It could be said that the chief themes of Vatican II were an attempt to express ‘participation’: however, they did not succeed in giving the insight a workable form. I am thinking of the collegiality of bishops, the relation of individual bishops to bishops’ conference, and their relation to the curia; of the presbyterium as a participative body; of the relationship of laity to and in the secular world; of the acceptance of those outside the roman church into the larger communio of the Church, etc.

It would be interesting to ask what is the role of the Synods of Bishops that have been held regularly since the Council. Are they an attempt to hold things at the point of development of the Council itself, or to move things along in response to the changing agenda of the world situation? They are surely open to either use.

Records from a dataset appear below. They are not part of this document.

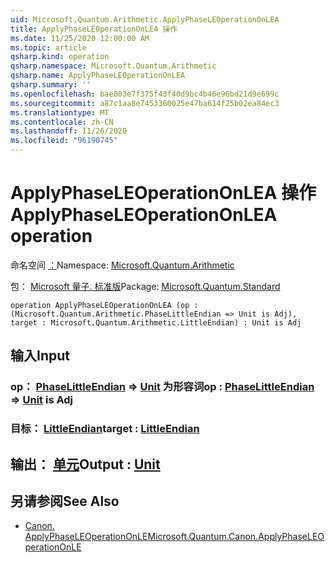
 ```yaml
---
uid: Microsoft.Quantum.Arithmetic.ApplyPhaseLEOperationOnLEA
title: ApplyPhaseLEOperationOnLEA 操作
ms.date: 11/25/2020 12:00:00 AM
ms.topic: article
qsharp.kind: operation
qsharp.namespace: Microsoft.Quantum.Arithmetic
qsharp.name: ApplyPhaseLEOperationOnLEA
qsharp.summary: ''
ms.openlocfilehash: bae803e7f375f43f40d9bc4b46e96bd21d9e699c
ms.sourcegitcommit: a87c1aa8e7453360025e47ba614f25b02ea84ec3
ms.translationtype: MT
ms.contentlocale: zh-CN
ms.lasthandoff: 11/26/2020
ms.locfileid: "96190745"
---
```

# <a name="applyphaseleoperationonlea-operation"></a><span data-ttu-id="6ab40-102">ApplyPhaseLEOperationOnLEA 操作</span><span class="sxs-lookup"><span data-stu-id="6ab40-102">ApplyPhaseLEOperationOnLEA operation</span></span>

<span data-ttu-id="6ab40-103">命名空间 [：](xref:Microsoft.Quantum.Arithmetic)</span><span class="sxs-lookup"><span data-stu-id="6ab40-103">Namespace: [Microsoft.Quantum.Arithmetic](xref:Microsoft.Quantum.Arithmetic)</span></span>

<span data-ttu-id="6ab40-104">包： [Microsoft 量子. 标准版](https://nuget.org/packages/Microsoft.Quantum.Standard)</span><span class="sxs-lookup"><span data-stu-id="6ab40-104">Package: [Microsoft.Quantum.Standard](https://nuget.org/packages/Microsoft.Quantum.Standard)</span></span>




```qsharp
operation ApplyPhaseLEOperationOnLEA (op : (Microsoft.Quantum.Arithmetic.PhaseLittleEndian => Unit is Adj), target : Microsoft.Quantum.Arithmetic.LittleEndian) : Unit is Adj
```


## <a name="input"></a><span data-ttu-id="6ab40-105">输入</span><span class="sxs-lookup"><span data-stu-id="6ab40-105">Input</span></span>

### <a name="op--phaselittleendian--unit--is-adj"></a><span data-ttu-id="6ab40-106">op： [PhaseLittleEndian](xref:Microsoft.Quantum.Arithmetic.PhaseLittleEndian) => [Unit](xref:microsoft.quantum.lang-ref.unit)  为形容词</span><span class="sxs-lookup"><span data-stu-id="6ab40-106">op : [PhaseLittleEndian](xref:Microsoft.Quantum.Arithmetic.PhaseLittleEndian) => [Unit](xref:microsoft.quantum.lang-ref.unit)  is Adj</span></span>




### <a name="target--littleendian"></a><span data-ttu-id="6ab40-107">目标： [LittleEndian](xref:Microsoft.Quantum.Arithmetic.LittleEndian)</span><span class="sxs-lookup"><span data-stu-id="6ab40-107">target : [LittleEndian](xref:Microsoft.Quantum.Arithmetic.LittleEndian)</span></span>





## <a name="output--unit"></a><span data-ttu-id="6ab40-108">输出： [单元](xref:microsoft.quantum.lang-ref.unit)</span><span class="sxs-lookup"><span data-stu-id="6ab40-108">Output : [Unit](xref:microsoft.quantum.lang-ref.unit)</span></span>



## <a name="see-also"></a><span data-ttu-id="6ab40-109">另请参阅</span><span class="sxs-lookup"><span data-stu-id="6ab40-109">See Also</span></span>

- [<span data-ttu-id="6ab40-110">Canon. ApplyPhaseLEOperationOnLE</span><span class="sxs-lookup"><span data-stu-id="6ab40-110">Microsoft.Quantum.Canon.ApplyPhaseLEOperationOnLE</span></span>](xref:Microsoft.Quantum.Canon.ApplyPhaseLEOperationOnLE)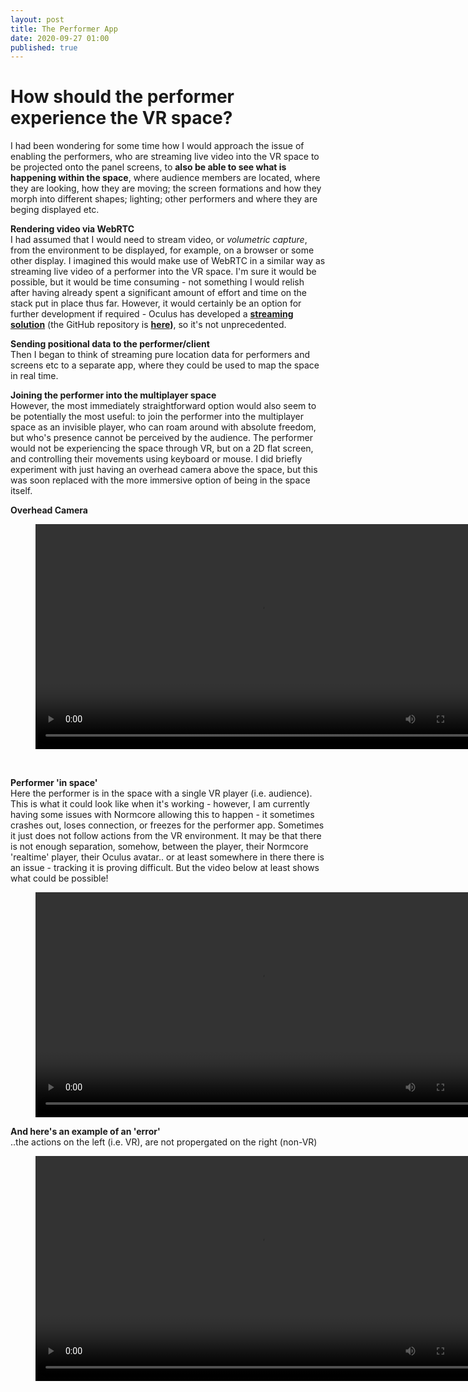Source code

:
 ```yaml
---
layout: post
title: The Performer App
date: 2020-09-27 01:00
published: true
---
```


# How should the performer experience the VR space?
I had been wondering for some time how I would approach the issue of enabling the performers, who are streaming live video into the VR space to be projected onto the panel screens, to **also be able to see what is happening within the space**, where audience members are located, where they are looking, how they are moving; the screen formations and how they morph into different shapes; lighting; other performers and where they are beging displayed etc. 

**Rendering video via WebRTC**<br>
I had assumed that I would need to stream video, or _volumetric capture_, from the environment to be displayed, for example, on a browser or some other display. I imagined this would make use of WebRTC in a similar way as streaming live video of a performer into the VR space. I'm sure it would be possible, but it would be time consuming - not something I would relish after having already spent a significant amount of effort and time on the stack put in place thus far. However, it would certainly be an option for further development if required - Oculus has developed a **[streaming solution](https://forum.unity.com/threads/unity-render-streaming-introduction-faq.742481/)** (the GitHub repository is **[here](https://github.com/Unity-Technologies/UnityRenderStreaming))**, so it's not unprecedented.

**Sending positional data to the performer/client**<br>
Then I began to think of streaming pure location data for performers and screens etc to a separate app, where they could be used to map the space in real time.

**Joining the performer into the multiplayer space**<br>
However, the most immediately straightforward option would also seem to be potentially the most useful: to join the performer into the multiplayer space as an invisible player, who can roam around with absolute freedom, but who's presence cannot be perceived by the audience. The performer would not be experiencing the space through VR, but on a 2D flat screen, and controlling their movements using keyboard or mouse. I did briefly experiment with just having an overhead camera above the space, but this was soon replaced with the more immersive option of being in the space itself.<br>

**Overhead Camera**
<figure class="video_container">
  <video style="width:720px;" autoplay loop>
    <source src="\media\overhead-camera-1.mp4" type="video/mp4">
    Woops! Your browser does not support the HTML5 video tag.
  </video>
</figure>
<br>

**Performer 'in space'**<br>
Here the performer is in the space with a single VR player (i.e. audience). This is what it could look like when it's working - however, I am currently having some issues with Normcore allowing this to happen - it sometimes crashes out, loses connection, or freezes for the performer app. Sometimes it just does not follow actions from the VR environment. It may be that there is not enough separation, somehow, between the player, their Normcore 'realtime' player, their Oculus avatar.. or at least somewhere in there there is an issue - tracking it is proving difficult. But the video below at least shows what could be possible!

<figure class="video_container">
  <video style="width:720px;" autoplay loop>
    <source src="\media\performer-space-1.mp4" type="video/mp4">
    Woops! Your browser does not support the HTML5 video tag.
  </video>
</figure>

**And here's an example of an 'error'**<br>
  ..the actions on the left (i.e. VR), are not propergated on the right (non-VR)
<figure class="video_container">
  <video style="width:720px;" autoplay loop>
    <source src="\media\performer-space-err-1.mp4" type="video/mp4">
    Woops! Your browser does not support the HTML5 video tag.
  </video>
</figure>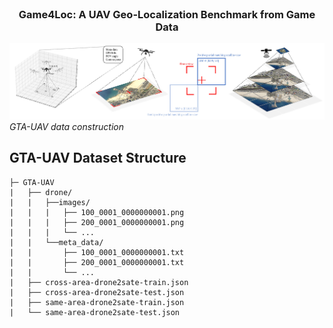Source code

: <!-- PROJECT LOGO -->
<br />
<p align="center">

  <h3 align="center">Game4Loc: A UAV Geo-Localization Benchmark from Game Data</h3>

</p>



![](resources/GTA-UAV-data-construction.jpg)
*GTA-UAV data construction*


## GTA-UAV Dataset Structure

```
├─ GTA-UAV
|   ├── drone/
|   |   ├──images/
|   |   |   ├── 100_0001_0000000001.png
|   |   |   ├── 200_0001_0000000001.png
|   |   |   └── ...
|   |   └──meta_data/
|   |       ├── 100_0001_0000000001.txt
|   |       ├── 200_0001_0000000001.txt
|   |       └── ...
|   ├── cross-area-drone2sate-train.json
|   ├── cross-area-drone2sate-test.json
|   ├── same-area-drone2sate-train.json
|   └── same-area-drone2sate-test.json

```



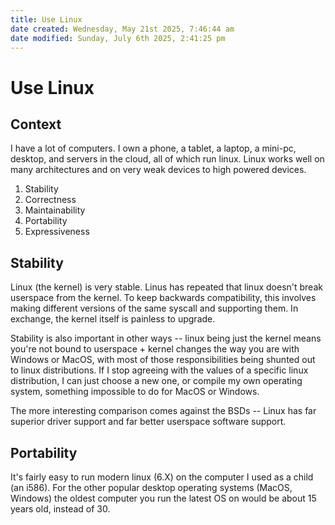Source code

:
 ```yaml
---
title: Use Linux
date created: Wednesday, May 21st 2025, 7:46:44 am
date modified: Sunday, July 6th 2025, 2:41:25 pm
---
```


# Use Linux

## Context

I have a lot of computers. I own a phone, a tablet, a laptop, a mini-pc,
desktop, and servers in the cloud, all of which run linux. Linux works
well on many architectures and on very weak devices to high powered
devices.

1. Stability
2. Correctness
3. Maintainability
4. Portability
5. Expressiveness

## Stability

Linux (the kernel) is very stable. Linus has repeated that linux doesn't
break userspace from the kernel. To keep backwards compatibility, this
involves making different versions of the same syscall and supporting
them. In exchange, the kernel itself is painless to upgrade.

Stability is also important in other ways -- linux being just the kernel
means you're not bound to userspace + kernel changes the way you are
with Windows or MacOS, with most of those responsibilities being shunted
out to linux distributions. If I stop agreeing with the values of a
specific linux distribution, I can just choose a new one, or compile my
own operating system, something impossible to do for MacOS or Windows.

The more interesting comparison comes against the BSDs -- Linux has far
superior driver support and far better userspace software support.

## Portability

It's fairly easy to run modern linux (6.X) on the computer I used as a
child (an i586). For the other popular desktop operating systems (MacOS,
Windows) the oldest computer you run the latest OS on would be about 15
years old, instead of 30.


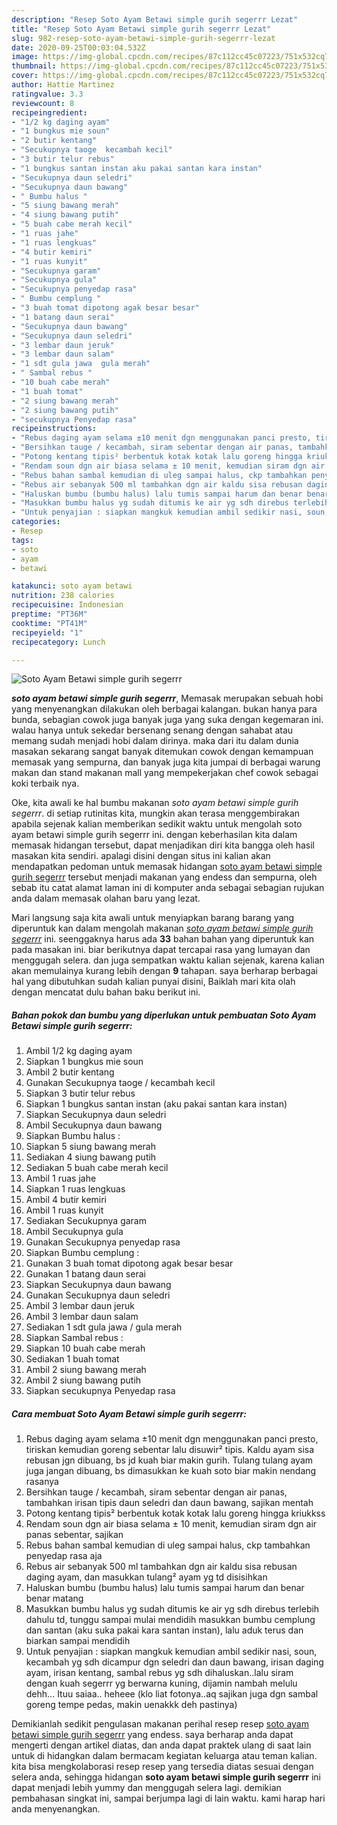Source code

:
 ```yaml
---
description: "Resep Soto Ayam Betawi simple gurih segerrr Lezat"
title: "Resep Soto Ayam Betawi simple gurih segerrr Lezat"
slug: 982-resep-soto-ayam-betawi-simple-gurih-segerrr-lezat
date: 2020-09-25T00:03:04.532Z
image: https://img-global.cpcdn.com/recipes/87c112cc45c07223/751x532cq70/soto-ayam-betawi-simple-gurih-segerrr-foto-resep-utama.jpg
thumbnail: https://img-global.cpcdn.com/recipes/87c112cc45c07223/751x532cq70/soto-ayam-betawi-simple-gurih-segerrr-foto-resep-utama.jpg
cover: https://img-global.cpcdn.com/recipes/87c112cc45c07223/751x532cq70/soto-ayam-betawi-simple-gurih-segerrr-foto-resep-utama.jpg
author: Hattie Martinez
ratingvalue: 3.3
reviewcount: 8
recipeingredient:
- "1/2 kg daging ayam"
- "1 bungkus mie soun"
- "2 butir kentang"
- "Secukupnya taoge  kecambah kecil"
- "3 butir telur rebus"
- "1 bungkus santan instan aku pakai santan kara instan"
- "Secukupnya daun seledri"
- "Secukupnya daun bawang"
- " Bumbu halus "
- "5 siung bawang merah"
- "4 siung bawang putih"
- "5 buah cabe merah kecil"
- "1 ruas jahe"
- "1 ruas lengkuas"
- "4 butir kemiri"
- "1 ruas kunyit"
- "Secukupnya garam"
- "Secukupnya gula"
- "Secukupnya penyedap rasa"
- " Bumbu cemplung "
- "3 buah tomat dipotong agak besar besar"
- "1 batang daun serai"
- "Secukupnya daun bawang"
- "Secukupnya daun seledri"
- "3 lembar daun jeruk"
- "3 lembar daun salam"
- "1 sdt gula jawa  gula merah"
- " Sambal rebus "
- "10 buah cabe merah"
- "1 buah tomat"
- "2 siung bawang merah"
- "2 siung bawang putih"
- "secukupnya Penyedap rasa"
recipeinstructions:
- "Rebus daging ayam selama ±10 menit dgn menggunakan panci presto, tiriskan kemudian goreng sebentar lalu disuwir² tipis. Kaldu ayam sisa rebusan jgn dibuang, bs jd kuah biar makin gurih. Tulang tulang ayam juga jangan dibuang, bs dimasukkan ke kuah soto biar makin nendang rasanya"
- "Bersihkan tauge / kecambah, siram sebentar dengan air panas, tambahkan irisan tipis daun seledri dan daun bawang, sajikan mentah"
- "Potong kentang tipis² berbentuk kotak kotak lalu goreng hingga kriukkss"
- "Rendam soun dgn air biasa selama ± 10 menit, kemudian siram dgn air panas sebentar, sajikan"
- "Rebus bahan sambal kemudian di uleg sampai halus, ckp tambahkan penyedap rasa aja"
- "Rebus air sebanyak 500 ml tambahkan dgn air kaldu sisa rebusan daging ayam, dan masukkan tulang² ayam yg td disisihkan"
- "Haluskan bumbu (bumbu halus) lalu tumis sampai harum dan benar benar matang"
- "Masukkan bumbu halus yg sudah ditumis ke air yg sdh direbus terlebih dahulu td, tunggu sampai mulai mendidih masukkan bumbu cemplung dan santan (aku suka pakai kara santan instan), lalu aduk terus dan biarkan sampai mendidih"
- "Untuk penyajian : siapkan mangkuk kemudian ambil sedikir nasi, soun, kecambah yg sdh dicampur dgn seledri dan daun bawang, irisan daging ayam, irisan kentang, sambal rebus yg sdh dihaluskan..lalu siram dengan kuah segerrr yg berwarna kuning, dijamin nambah melulu dehh... Ituu saiaa.. heheee (klo liat fotonya..aq sajikan juga dgn sambal goreng tempe pedas, makin uenakkk deh pastinya)"
categories:
- Resep
tags:
- soto
- ayam
- betawi

katakunci: soto ayam betawi 
nutrition: 238 calories
recipecuisine: Indonesian
preptime: "PT36M"
cooktime: "PT41M"
recipeyield: "1"
recipecategory: Lunch

---
```



![Soto Ayam Betawi simple gurih segerrr](https://img-global.cpcdn.com/recipes/87c112cc45c07223/751x532cq70/soto-ayam-betawi-simple-gurih-segerrr-foto-resep-utama.jpg)

<b><i>soto ayam betawi simple gurih segerrr</i></b>, Memasak merupakan sebuah hobi yang menyenangkan dilakukan oleh berbagai kalangan. bukan hanya para bunda, sebagian cowok juga banyak juga yang suka dengan kegemaran ini. walau hanya untuk sekedar bersenang senang dengan sahabat atau memang sudah menjadi hobi dalam dirinya. maka dari itu dalam dunia masakan sekarang sangat banyak ditemukan cowok dengan kemampuan memasak yang sempurna, dan banyak juga kita jumpai di berbagai warung makan dan stand makanan mall yang mempekerjakan chef cowok sebagai koki terbaik nya.



Oke, kita awali ke hal bumbu makanan <i>soto ayam betawi simple gurih segerrr</i>. di setiap rutinitas kita, mungkin akan terasa menggembirakan apabila sejenak kalian memberikan sedikit waktu untuk mengolah soto ayam betawi simple gurih segerrr ini. dengan keberhasilan kita dalam memasak hidangan tersebut, dapat menjadikan diri kita bangga oleh hasil masakan kita sendiri. apalagi disini dengan situs ini kalian akan mendapatkan pedoman untuk memasak hidangan <u>soto ayam betawi simple gurih segerrr</u> tersebut menjadi makanan yang endess dan sempurna, oleh sebab itu catat alamat laman ini di komputer anda sebagai sebagian rujukan anda dalam memasak olahan baru yang lezat.


Mari langsung saja kita awali untuk menyiapkan barang barang yang diperuntuk kan dalam mengolah makanan <u><i>soto ayam betawi simple gurih segerrr</i></u> ini. seenggaknya harus ada <b>33</b> bahan bahan yang diperuntuk kan pada masakan ini. biar berikutnya dapat tercapai rasa yang lumayan dan menggugah selera. dan juga sempatkan waktu kalian sejenak, karena kalian akan memulainya kurang lebih dengan <b>9</b> tahapan. saya berharap berbagai hal yang dibutuhkan sudah kalian punyai disini, Baiklah mari kita olah dengan mencatat dulu bahan baku berikut ini.

<!--inarticleads1-->

##### Bahan pokok dan bumbu yang diperlukan untuk pembuatan Soto Ayam Betawi simple gurih segerrr:

1. Ambil 1/2 kg daging ayam
1. Siapkan 1 bungkus mie soun
1. Ambil 2 butir kentang
1. Gunakan Secukupnya taoge / kecambah kecil
1. Siapkan 3 butir telur rebus
1. Siapkan 1 bungkus santan instan (aku pakai santan kara instan)
1. Siapkan Secukupnya daun seledri
1. Ambil Secukupnya daun bawang
1. Siapkan  Bumbu halus :
1. Siapkan 5 siung bawang merah
1. Sediakan 4 siung bawang putih
1. Sediakan 5 buah cabe merah kecil
1. Ambil 1 ruas jahe
1. Siapkan 1 ruas lengkuas
1. Ambil 4 butir kemiri
1. Ambil 1 ruas kunyit
1. Sediakan Secukupnya garam
1. Ambil Secukupnya gula
1. Gunakan Secukupnya penyedap rasa
1. Siapkan  Bumbu cemplung :
1. Gunakan 3 buah tomat dipotong agak besar besar
1. Gunakan 1 batang daun serai
1. Siapkan Secukupnya daun bawang
1. Gunakan Secukupnya daun seledri
1. Ambil 3 lembar daun jeruk
1. Ambil 3 lembar daun salam
1. Sediakan 1 sdt gula jawa / gula merah
1. Siapkan  Sambal rebus :
1. Siapkan 10 buah cabe merah
1. Sediakan 1 buah tomat
1. Ambil 2 siung bawang merah
1. Ambil 2 siung bawang putih
1. Siapkan secukupnya Penyedap rasa




<!--inarticleads2-->

##### Cara membuat Soto Ayam Betawi simple gurih segerrr:

1. Rebus daging ayam selama ±10 menit dgn menggunakan panci presto, tiriskan kemudian goreng sebentar lalu disuwir² tipis. Kaldu ayam sisa rebusan jgn dibuang, bs jd kuah biar makin gurih. Tulang tulang ayam juga jangan dibuang, bs dimasukkan ke kuah soto biar makin nendang rasanya
1. Bersihkan tauge / kecambah, siram sebentar dengan air panas, tambahkan irisan tipis daun seledri dan daun bawang, sajikan mentah
1. Potong kentang tipis² berbentuk kotak kotak lalu goreng hingga kriukkss
1. Rendam soun dgn air biasa selama ± 10 menit, kemudian siram dgn air panas sebentar, sajikan
1. Rebus bahan sambal kemudian di uleg sampai halus, ckp tambahkan penyedap rasa aja
1. Rebus air sebanyak 500 ml tambahkan dgn air kaldu sisa rebusan daging ayam, dan masukkan tulang² ayam yg td disisihkan
1. Haluskan bumbu (bumbu halus) lalu tumis sampai harum dan benar benar matang
1. Masukkan bumbu halus yg sudah ditumis ke air yg sdh direbus terlebih dahulu td, tunggu sampai mulai mendidih masukkan bumbu cemplung dan santan (aku suka pakai kara santan instan), lalu aduk terus dan biarkan sampai mendidih
1. Untuk penyajian : siapkan mangkuk kemudian ambil sedikir nasi, soun, kecambah yg sdh dicampur dgn seledri dan daun bawang, irisan daging ayam, irisan kentang, sambal rebus yg sdh dihaluskan..lalu siram dengan kuah segerrr yg berwarna kuning, dijamin nambah melulu dehh... Ituu saiaa.. heheee (klo liat fotonya..aq sajikan juga dgn sambal goreng tempe pedas, makin uenakkk deh pastinya)




Demikianlah sedikit pengulasan makanan perihal resep resep <u>soto ayam betawi simple gurih segerrr</u> yang endess. saya berharap anda dapat mengerti dengan artikel diatas, dan anda dapat praktek ulang di saat lain untuk di hidangkan dalam bermacam kegiatan keluarga atau teman kalian. kita bisa mengkolaborasi resep resep yang tersedia diatas sesuai dengan selera anda, sehingga hidangan <b>soto ayam betawi simple gurih segerrr</b> ini dapat menjadi lebih yummy dan menggugah selera lagi. demikian pembahasan singkat ini, sampai berjumpa lagi di lain waktu. kami harap hari anda menyenangkan.

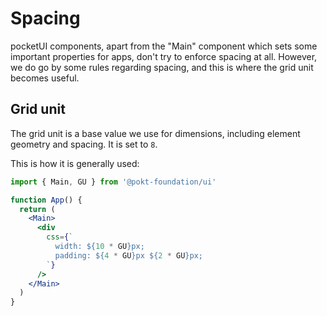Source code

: # Spacing

pocketUI components, apart from the "Main" component which sets some important properties for apps, don't try to enforce spacing at all. However, we do go by some rules regarding spacing, and this is where the grid unit becomes useful.

## Grid unit

The grid unit is a base value we use for dimensions, including element geometry and spacing. It is set to `8`.

This is how it is generally used:

```jsx
import { Main, GU } from '@pokt-foundation/ui'

function App() {
  return (
    <Main>
      <div
        css={`
          width: ${10 * GU}px;
          padding: ${4 * GU}px ${2 * GU}px;
        `}
      />
    </Main>
  )
}
```
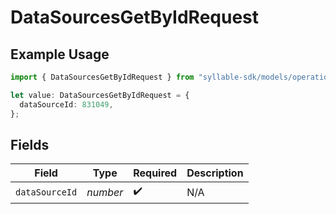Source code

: # DataSourcesGetByIdRequest

## Example Usage

```typescript
import { DataSourcesGetByIdRequest } from "syllable-sdk/models/operations";

let value: DataSourcesGetByIdRequest = {
  dataSourceId: 831049,
};
```

## Fields

| Field              | Type               | Required           | Description        |
| ------------------ | ------------------ | ------------------ | ------------------ |
| `dataSourceId`     | *number*           | :heavy_check_mark: | N/A                |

There have been calls for what amounts to a new Council57, notably and most recently by Cardinal Martini at the Synod of European Bishops (and by other church leaders, like Etchegaray in Lyons, and O’Brien in Glasgow, and Quinn in the USA, and Lehmann in Germany.) The issues he named as an agenda are: the church as communion in relation to ecumenism; ordained ministry, lay ministry, women’s ministry; democracy, sexuality, marriage, and penitential practice. They are all issues of participation. And they are asking for a positive message that opens up more participation.58

Perhaps Vatican II was a success, because it remains as a permanent challenge to speak an eternal message in contemporary idiom. A success, and a challenge, like all the other councils, like the entirety of catholic tradition, because it always points beyond itself, to the parts of the journey we have not yet walked. I would prefer to see it as a step along the road that the Word of Love takes to express itself when sent into our human world.

 

In conclusion

The main drift of this paper has been to suggest that when we look any any dimensions of pastoral practice in today’s church, such as parish life, religious education, liturgy and ritual, or whatever, we ask a series of historical questions:

what was it like before Vatican II?

what was it like at Vatican II?

what was it like in the ‘Camelot period’ after Vatican II?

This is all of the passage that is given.